#### [Requirement]
Would you retype exactly the lines below, starting with the one that has "# Inroduction to Sorting Algorithms" and going on through the one that has "Sorting can be done based", with no pictures and nothing else?
☆ ☆ ☆
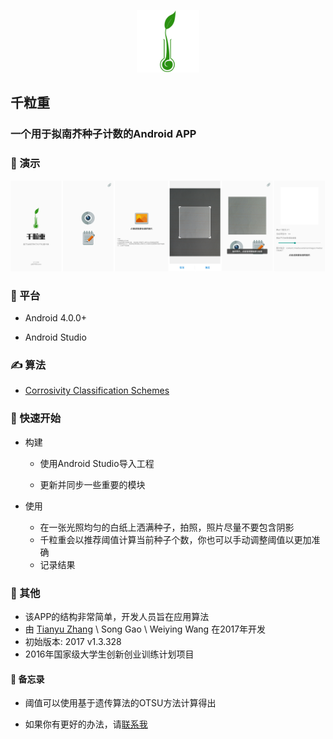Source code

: <p align="center">
	<img width="100" height="100" src="app\src\main\res\mipmap-xxhdpi\logo.png" alt="logo">
</p>

## 千粒重

### 一个用于拟南芥种子计数的Android APP

### 🌈 演示

![Demo](screenshot.png)

### 🛵 平台

- Android 4.0.0+

- Android Studio

### ✍ 算法

- [Corrosivity Classification Schemes](https://blog.csdn.net/li_wen01/article/details/72867057)

### 🔨 快速开始

- 构建
  
  - 使用Android Studio导入工程

  - 更新并同步一些重要的模块
- 使用
  - 在一张光照均匀的白纸上洒满种子，拍照，照片尽量不要包含阴影
  - 千粒重会以推荐阈值计算当前种子个数，你也可以手动调整阈值以更加准确
  - 记录结果

### 🎤 其他

- 该APP的结构非常简单，开发人员旨在应用算法
- 由 [Tianyu Zhang](https://ztygalaxy.github.io) \ Song Gao \ Weiying Wang 在2017年开发
- 初始版本: 2017 v1.3.328
- 2016年国家级大学生创新创业训练计划项目

#### 📜  备忘录

- 阈值可以使用基于遗传算法的OTSU方法计算得出

- 如果你有更好的办法，请[联系我](mailto:tyzhang@hdu.edu.cn)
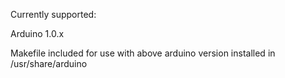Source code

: Currently supported:

Arduino 1.0.x

Makefile included for use with above arduino version installed in /usr/share/arduino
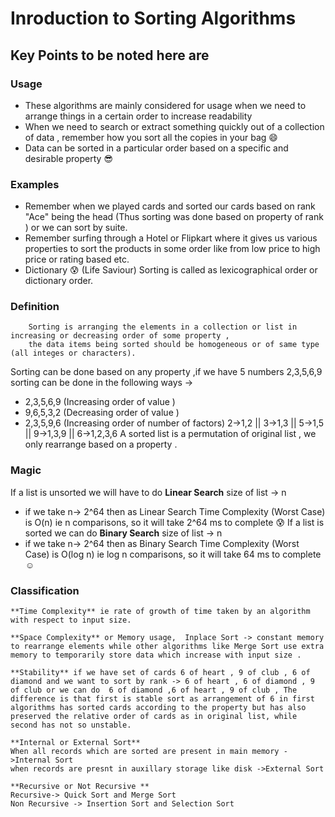 # Inroduction to Sorting Algorithms 
## Key Points to be noted here are 
### Usage 
- These algorithms are mainly considered for usage  when we need to arrange things in a certain order to increase readability 
- When we need to search or extract something quickly out of a collection of data , remember how you sort all the copies in your bag :smile:
- Data can be sorted in a particular order based on a specific and desirable property :sunglasses:

### Examples 
- Remember when we played cards and sorted our cards based on rank "Ace" being the head (Thus sorting was done based on property of rank ) or we can sort by suite.
- Remember surfing through a Hotel or Flipkart where it gives us various properties to sort the products  in some order like from  low price to high price or rating based etc.
- Dictionary :cold_sweat: (Life Saviour) Sorting is called as lexicographical order or dictionary order.

### Definition 
        Sorting is arranging the elements in a collection or list in increasing or decreasing order of some property , 
        the data items being sorted should be homogeneous or of same type (all integes or characters).
  Sorting can be done based on any property ,if we have 5 numbers 2,3,5,6,9 sorting can be done in the following ways ->
  - 2,3,5,6,9 (Increasing order of value )
  - 9,6,5,3,2 (Decreasing order of value )
  - 2,3,5,9,6 (Increasing order of number of factors) 2->1,2  ||   3->1,3  ||   5->1,5   ||   9->1,3,9   ||    6->1,2,3,6
  A sorted list is a permutation of original list , we only rearrange based on a property .
  
  ### Magic
  If a list is unsorted we will have to do **Linear Search** 
    size of list -> n 
   - if we take n-> 2^64 then as Linear Search Time Complexity (Worst Case) is O(n) ie n comparisons, so it will take 2^64 ms to complete :cold_sweat:
  If a list is sorted we can do **Binary Search**
  size of list -> n 
   - if we take n-> 2^64 then as Binary Search Time Complexity (Worst Case) is O(log n) ie log n comparisons, so it will take 64 ms to complete :relaxed:
   
   ### Classification 
   
    **Time Complexity** ie rate of growth of time taken by an algorithm with respect to input size.
    
    **Space Complexity** or Memory usage,  Inplace Sort -> constant memory to rearrange elements while other algorithms like Merge Sort use extra memory to temporarily store data which increase with input size . 
    
    **Stability** if we have set of cards 6 of heart , 9 of club , 6 of diamond and we want to sort by rank -> 6 of heart , 6 of diamond , 9 of club or we can do  6 of diamond ,6 of heart , 9 of club , The difference is that first is stable sort as arrangement of 6 in first algorithms has sorted cards according to the property but has also preserved the relative order of cards as in original list, while second has not so unstable.
    
    **Internal or External Sort**
    When all records which are sorted are present in main memory ->Internal Sort 
    when records are presnt in auxillary storage like disk ->External Sort 
    
    **Recursive or Not Recursive **
    Recursive-> Quick Sort and Merge Sort 
    Non Recursive -> Insertion Sort and Selection Sort
    
  
    
    
    
      
   
   
  
   
   
   
        

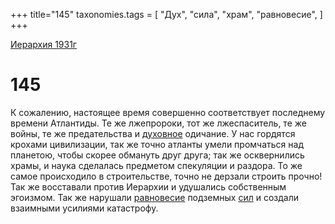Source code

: +++
title="145"
taxonomies.tags = [
"Дух",
"сила",
"храм",
"равновесие",
]
+++

[Иерархия 1931г](/agni/19312)

# 145

К сожалению, настоящее время совершенно соответствует последнему времени Атлантиды. Те же лжепророки, тот же лжеспаситель, те же войны, те же предательства и [духовное](/tags/Дух) одичание. У нас гордятся крохами цивилизации, так же точно атланты умели промчаться над планетою, чтобы скорее обмануть друг друга; так же осквернились храмы, и наука сделалась предметом спекуляции и раздора. То же самое происходило в строительстве, точно не дерзали строить прочно! Так же восставали против Иерархии и удушались собственным эгоизмом. Так же нарушали [равновесие](/tags/равновесие) подземных [сил](/tags/сила) и создали взаимными усилиями катастрофу.   

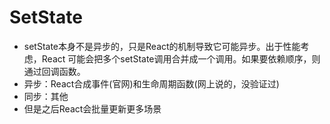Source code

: # SetState
- setState本身不是异步的，只是React的机制导致它可能异步。出于性能考虑，React 可能会把多个setState调用合并成一个调用。如果要依赖顺序，则通过回调函数。
- 异步：React合成事件(官网)和生命周期函数(网上说的，没验证过)
- 同步：其他
- 但是之后React会批量更新更多场景

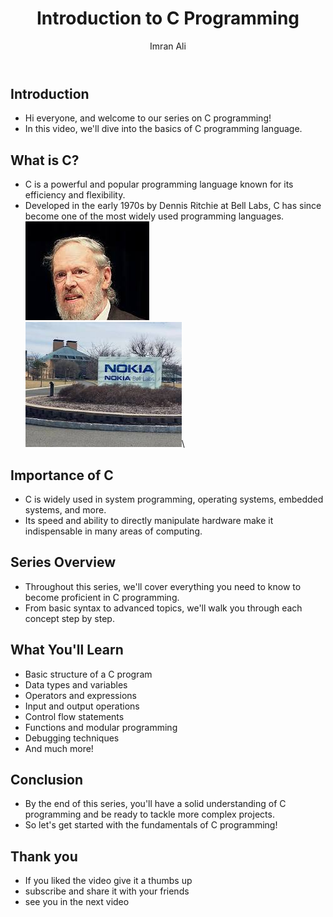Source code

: ﻿---
title: "Introduction to C Programming"
author: "Imran Ali"

---



## Introduction

- Hi everyone, and welcome to our series on C programming!
- In this video, we'll dive into the basics of C programming language.


## What is C?

- C is a powerful and popular programming language known for its efficiency and flexibility.
- Developed in the early 1970s by Dennis Ritchie at Bell Labs, C has since become one of the most widely used programming languages.
![](figs/dennis.jpeg "Dennis Ritche")\
![](figs/bellLabs.jpeg "Bell Labs")\



## Importance of C 

- C is widely used in system programming, operating systems, embedded systems, and more.
- Its speed and ability to directly manipulate hardware make it indispensable in many areas of computing.


## Series Overview
- Throughout this series, we'll cover everything you need to know to become proficient in C programming.
- From basic syntax to advanced topics, we'll walk you through each concept step by step.


## What You'll Learn 
- Basic structure of a C program
- Data types and variables
- Operators and expressions
- Input and output operations
- Control flow statements
- Functions and modular programming
- Debugging techniques
- And much more!

## Conclusion
- By the end of this series, you'll have a solid understanding of C programming and be ready to tackle more complex projects.
- So let's get started with the fundamentals of C programming!

## Thank you 

- If you liked the video give it a thumbs up
- subscribe and share it with your friends
- see you in the next video

<!-- Closing Animation/Outro Music -->

<!-- End of Video 1 -->

<!-- Optional: Encourage viewers to like, share, and subscribe for more content. -->

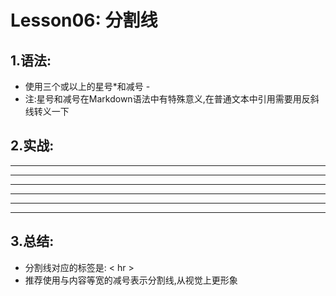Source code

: Lesson06: 分割线
==================

 1.语法:
--------
- 使用三个或以上的星号\*和减号 \- 
- 注:星号和减号在Markdown语法中有特殊意义,在普通文本中引用需要用反斜线转义一下

2.实战:
------

*** 

* * * 

************************

---
- - -
-------------------------

3.总结:
------
- 分割线对应的标签是: &lt; hr &gt;
- 推荐使用与内容等宽的减号表示分割线,从视觉上更形象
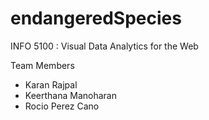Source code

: # endangeredSpecies
INFO 5100 : Visual Data Analytics for the Web

Team Members
- Karan Rajpal
- Keerthana Manoharan
- Rocio Perez Cano

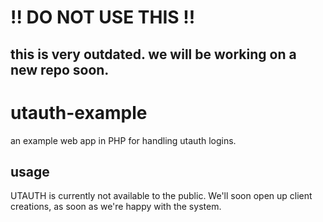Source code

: # !! DO NOT USE THIS !!
## this is very outdated. we will be working on a new repo soon.

# utauth-example
an example web app in PHP for handling utauth logins.

## usage
UTAUTH is currently not available to the public. We'll soon open up client creations, as soon as we're happy with the system.
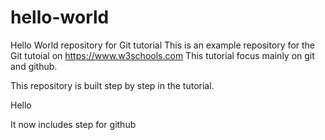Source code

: # hello-world
Hello World repository for Git tutorial
This is an example repository for the Git tutoial on https://www.w3schools.com
This tutorial focus mainly on git and github.

This repository is built step by step in the tutorial.

Hello

It now includes step for github
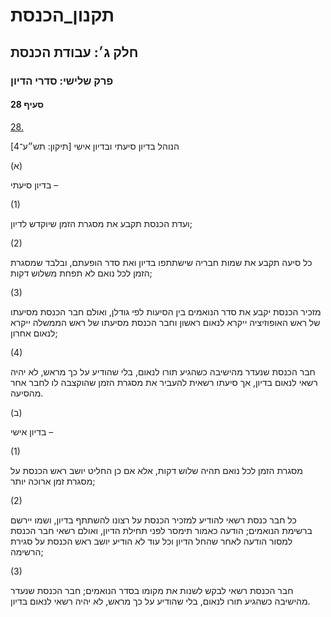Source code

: # תקנון_הכנסת

## חלק ג׳: עבודת הכנסת

### פרק שלישי: סדרי הדיון

#### סעיף 28

[28.](https://he.wikisource.org/wiki/%D7%AA%D7%A7%D7%A0%D7%95%D7%9F_%D7%94%D7%9B%D7%A0%D7%A1%D7%AA#%D7%A1%D7%A2%D7%99%D7%A3_28)

הנוהל בדיון סיעתי ובדיון אישי [תיקון: תש״ע־4]

(א)

בדיון סיעתי –

(1)

ועדת הכנסת תקבע את מסגרת הזמן שיוקדש לדיון;

(2)

כל סיעה תקבע את שמות חבריה שישתתפו בדיון ואת סדר הופעתם, ובלבד שמסגרת הזמן לכל נואם לא תפחת משלוש דקות;

(3)

מזכיר הכנסת יקבע את סדר הנואמים בין הסיעות לפי גודלן, ואולם חבר הכנסת מסיעתו של ראש האופוזיציה ייקרא לנאום ראשון וחבר הכנסת מסיעתו של ראש הממשלה ייקרא לנאום אחרון;

(4)

חבר הכנסת שנעדר מהישיבה כשהגיע תורו לנאום, בלי שהודיע על כך מראש, לא יהיה רשאי לנאום בדיון, אך סיעתו רשאית להעביר את מסגרת הזמן שהוקצבה לו לחבר אחר מהסיעה.

(ב)

בדיון אישי –

(1)

מסגרת הזמן לכל נואם תהיה שלוש דקות, אלא אם כן החליט יושב ראש הכנסת על מסגרת זמן ארוכה יותר;

(2)

כל חבר כנסת רשאי להודיע למזכיר הכנסת על רצונו להשתתף בדיון, ושמו יירשם ברשימת הנואמים; הודעה כאמור תימסר לפני תחילת הדיון, ואולם רשאי חבר הכנסת למסור הודעה לאחר שהחל הדיון וכל עוד לא הודיע יושב ראש הכנסת על סגירת הרשימה;

(3)

חבר הכנסת רשאי לבקש לשנות את מקומו בסדר הנואמים; חבר הכנסת שנעדר מהישיבה כשהגיע תורו לנאום, בלי שהודיע על כך מראש, לא יהיה רשאי לנאום בדיון.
☆ ☆ ☆
#### [Answer below]
 # Inroduction to Sorting Algorithms 
## Key Points to be noted here are 
### Usage 
- These algorithms are mainly considered for usage  when we need to arrange things in a certain order to increase readability 
- When we need to search or extract something quickly out of a collection of data , remember how you sort all the copies in your bag :smile:
- Data can be sorted in a particular order based on a specific and desirable property :sunglasses:

### Examples 
- Remember when we played cards and sorted our cards based on rank "Ace" being the head (Thus sorting was done based on property of rank ) or we can sort by suite.
- Remember surfing through a Hotel or Flipkart where it gives us various properties to sort the products  in some order like from  low price to high price or rating based etc.
- Dictionary :cold_sweat: (Life Saviour) Sorting is called as lexicographical order or dictionary order.

### Definition 
        Sorting is arranging the elements in a collection or list in increasing or decreasing order of some property , 
        the data items being sorted should be homogeneous or of same type (all integes or characters).
  Sorting can be done based on any property ,if we have 5 numbers 2,3,5,6,9 sorting can be done in the following ways ->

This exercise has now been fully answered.